Publication date: May 2020
Review, short version: Three out of four roses.
Review, long version:
What’s left to say about Henry Tudor’s six wives?
Katherine, Anne, Jane, Anna, Katheryn, and Katharine?
After all the books – fiction and nonfiction – and feature films, made-for-TV productions, websites, plus blogs devoted to Tudor history…
Is there anything left to say about Henry VIII’s six wives?
Long-time and prolific author Alison Weir thought so.
Weir’s list of fiction and nonfiction books is impressive:
As her books focus mainly on Tudor and other English royal history, I consider Weir something of an expert and I’ve learned a lot from her books.
So when she launched her six-books fiction series (the sixth is due out in May) about Henry VIII’s wives – one book for each wife – I thought…
I’ve now read the first five, most recently Katheryn Howard, The Scandalous Queen.
In Weir’s Author’s Note, she describes the book as a novel based on “the revised and expanded biography…the original version of which was published in my book The Six Wives of Henry VII, in 1991.” Weir is a meticulous researcher, and relies on sources contemporary to the period as much as possible. She also sifts and sorts other sources and forms her own perspective, one I’ve consistently found to be credible.
With Katheryn Howard, Weir has added dialogue, and characters’ thoughts, motivations and feelings – most of which we can’t know, but again, I think credible.

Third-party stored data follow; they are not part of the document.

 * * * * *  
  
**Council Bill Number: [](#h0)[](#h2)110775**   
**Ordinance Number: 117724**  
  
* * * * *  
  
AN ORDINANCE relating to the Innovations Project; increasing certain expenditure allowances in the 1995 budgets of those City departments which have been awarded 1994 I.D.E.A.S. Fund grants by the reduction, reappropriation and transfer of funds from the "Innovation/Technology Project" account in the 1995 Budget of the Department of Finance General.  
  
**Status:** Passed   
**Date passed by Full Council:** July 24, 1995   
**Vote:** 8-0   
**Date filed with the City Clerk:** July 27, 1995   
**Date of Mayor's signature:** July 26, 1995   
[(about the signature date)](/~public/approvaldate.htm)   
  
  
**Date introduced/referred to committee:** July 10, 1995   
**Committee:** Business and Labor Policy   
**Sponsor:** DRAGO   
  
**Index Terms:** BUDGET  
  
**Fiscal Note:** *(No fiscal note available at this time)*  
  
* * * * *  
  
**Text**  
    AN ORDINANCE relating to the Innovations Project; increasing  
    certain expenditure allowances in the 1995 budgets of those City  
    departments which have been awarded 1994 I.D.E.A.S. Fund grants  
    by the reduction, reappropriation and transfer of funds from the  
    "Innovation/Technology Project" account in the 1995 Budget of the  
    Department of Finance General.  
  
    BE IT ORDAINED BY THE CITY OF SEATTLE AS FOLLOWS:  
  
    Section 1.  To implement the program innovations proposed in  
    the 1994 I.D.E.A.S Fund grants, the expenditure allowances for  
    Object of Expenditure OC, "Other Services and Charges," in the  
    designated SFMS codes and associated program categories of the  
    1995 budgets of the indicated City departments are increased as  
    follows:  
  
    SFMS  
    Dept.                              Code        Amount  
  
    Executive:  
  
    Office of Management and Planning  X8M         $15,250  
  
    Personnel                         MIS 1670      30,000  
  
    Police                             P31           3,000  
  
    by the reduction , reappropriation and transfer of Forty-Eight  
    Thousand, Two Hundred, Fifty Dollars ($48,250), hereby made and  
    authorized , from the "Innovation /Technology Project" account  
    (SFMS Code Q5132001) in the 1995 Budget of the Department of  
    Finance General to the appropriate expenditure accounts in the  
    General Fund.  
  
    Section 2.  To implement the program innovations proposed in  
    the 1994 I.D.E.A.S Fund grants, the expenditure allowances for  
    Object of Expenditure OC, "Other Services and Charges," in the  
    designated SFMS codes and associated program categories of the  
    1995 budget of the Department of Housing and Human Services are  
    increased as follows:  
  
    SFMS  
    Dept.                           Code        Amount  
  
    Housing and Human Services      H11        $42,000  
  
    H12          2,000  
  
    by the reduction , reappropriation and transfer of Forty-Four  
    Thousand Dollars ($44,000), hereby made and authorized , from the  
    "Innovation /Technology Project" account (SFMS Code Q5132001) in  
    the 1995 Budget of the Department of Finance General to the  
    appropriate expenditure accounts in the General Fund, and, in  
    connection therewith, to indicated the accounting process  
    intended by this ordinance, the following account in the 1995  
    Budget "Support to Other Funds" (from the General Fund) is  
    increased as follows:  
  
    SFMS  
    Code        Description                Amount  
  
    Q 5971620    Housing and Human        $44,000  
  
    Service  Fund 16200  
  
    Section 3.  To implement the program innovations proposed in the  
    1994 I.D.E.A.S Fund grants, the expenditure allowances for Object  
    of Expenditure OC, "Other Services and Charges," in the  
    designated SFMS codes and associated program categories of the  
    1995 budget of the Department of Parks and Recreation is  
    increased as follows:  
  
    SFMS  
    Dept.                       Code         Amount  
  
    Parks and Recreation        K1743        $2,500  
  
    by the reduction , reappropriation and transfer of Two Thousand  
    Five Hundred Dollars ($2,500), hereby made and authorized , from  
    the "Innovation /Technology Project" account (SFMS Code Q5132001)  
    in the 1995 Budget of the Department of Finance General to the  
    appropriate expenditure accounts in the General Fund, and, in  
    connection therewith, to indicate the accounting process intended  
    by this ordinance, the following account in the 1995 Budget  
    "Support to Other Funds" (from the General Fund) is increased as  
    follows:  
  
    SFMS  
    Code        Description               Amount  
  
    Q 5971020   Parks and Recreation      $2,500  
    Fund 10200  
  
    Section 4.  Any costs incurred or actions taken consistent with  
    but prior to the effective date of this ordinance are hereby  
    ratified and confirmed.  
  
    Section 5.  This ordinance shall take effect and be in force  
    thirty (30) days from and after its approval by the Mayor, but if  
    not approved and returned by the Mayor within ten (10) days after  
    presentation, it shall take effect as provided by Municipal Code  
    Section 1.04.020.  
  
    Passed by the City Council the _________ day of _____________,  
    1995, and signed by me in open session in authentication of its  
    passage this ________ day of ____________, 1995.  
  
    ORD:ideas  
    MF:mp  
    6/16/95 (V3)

And at the end – though I knew what was coming – I couldn’t help feeling sorry for Katheryn. She wasn’t the brightest flower in Henry’s bouquet of brides, but she was used, and disposed of, by ambitious, powerful men she was too naïve and powerless to fight.
If you know Katheryn’s story, I think you’d enjoy Weir’s insights. If you don’t know Katheryn’s story, this is a good place to start, though I’d actually recommend reading Weir’s “Six Tudor Queens” series in order, starting with Katherine of Aragon, The True Queen.
I don’t always agree with Weir, but I always enjoy her books.
Weir suggests these miniatures “can be identified on good grounds as Katheryn.” Left: “Portrait of a Lady, Perhaps Katherine Howard” in the Royal Collection Trust, by Hans Holbein, painted c. 1540. Right: “Portrait Miniature of Katherine Howard” by Hans Holbein, painted c. 1540, Buccleuch Collection.